With more than 50,000 locations around the world, 7-Eleven is one of the most successful convenience store chains of all time. Abu Musa ran one of the stores in south Boston for a number of years, and thought he could one-up the corporate behemoth.
So Musa opened his own store, and did just that. He opened a store across the street from his old employer. The name of Musa’s store? 6-Twelve.
According to the Boston Globe, Musa opened a 7-Eleven store in Boston in 2005. Though things went well initially, Musa eventually grew tired of having to deal with 7-Eleven’s hot food options. He claimed the items never sold well and cost him money.
— WBZ Boston News (@cbsboston) May 31, 2017
But that turned out to be just the beginning. In 2011, he says a 7-Eleven consultant ordered Musa to begin serving pizza and chicken wings in addition to the other hot foods at his store.
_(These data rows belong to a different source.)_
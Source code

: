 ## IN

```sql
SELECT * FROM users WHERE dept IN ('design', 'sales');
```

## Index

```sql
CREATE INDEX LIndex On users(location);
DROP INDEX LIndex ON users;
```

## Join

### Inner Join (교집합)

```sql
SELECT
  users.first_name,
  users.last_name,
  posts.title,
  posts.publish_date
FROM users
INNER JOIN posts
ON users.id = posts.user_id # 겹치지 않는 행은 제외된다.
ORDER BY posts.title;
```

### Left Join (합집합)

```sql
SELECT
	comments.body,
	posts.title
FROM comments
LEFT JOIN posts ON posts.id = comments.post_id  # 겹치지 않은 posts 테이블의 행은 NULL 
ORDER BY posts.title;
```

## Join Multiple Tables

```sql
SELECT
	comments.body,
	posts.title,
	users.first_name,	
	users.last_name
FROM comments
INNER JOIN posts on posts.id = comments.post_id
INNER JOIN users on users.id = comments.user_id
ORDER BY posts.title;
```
Despite his objections, he says he was forced to sell the items and hire an additional worker to man the hot foods counter.
Eventually, 7-Eleven revoked Musa’s franchise, claiming he failed to ring in certain purchases at the cash register. Musa refused to give up the store, and sued the chain. He eventually settled in court for an undisclosed sum.
But Musa wasn’t done. To stick it to 7-Eleven, he opened a store right across the street from a Boston 7-Eleven, and aptly named it 6-Twelve. According to CBS Boston, Musa says half of his customers are former customers of the 7-Eleven.
“I know the price of everything in that store,” Musa told The Globe. “I sell the same things cheaper.”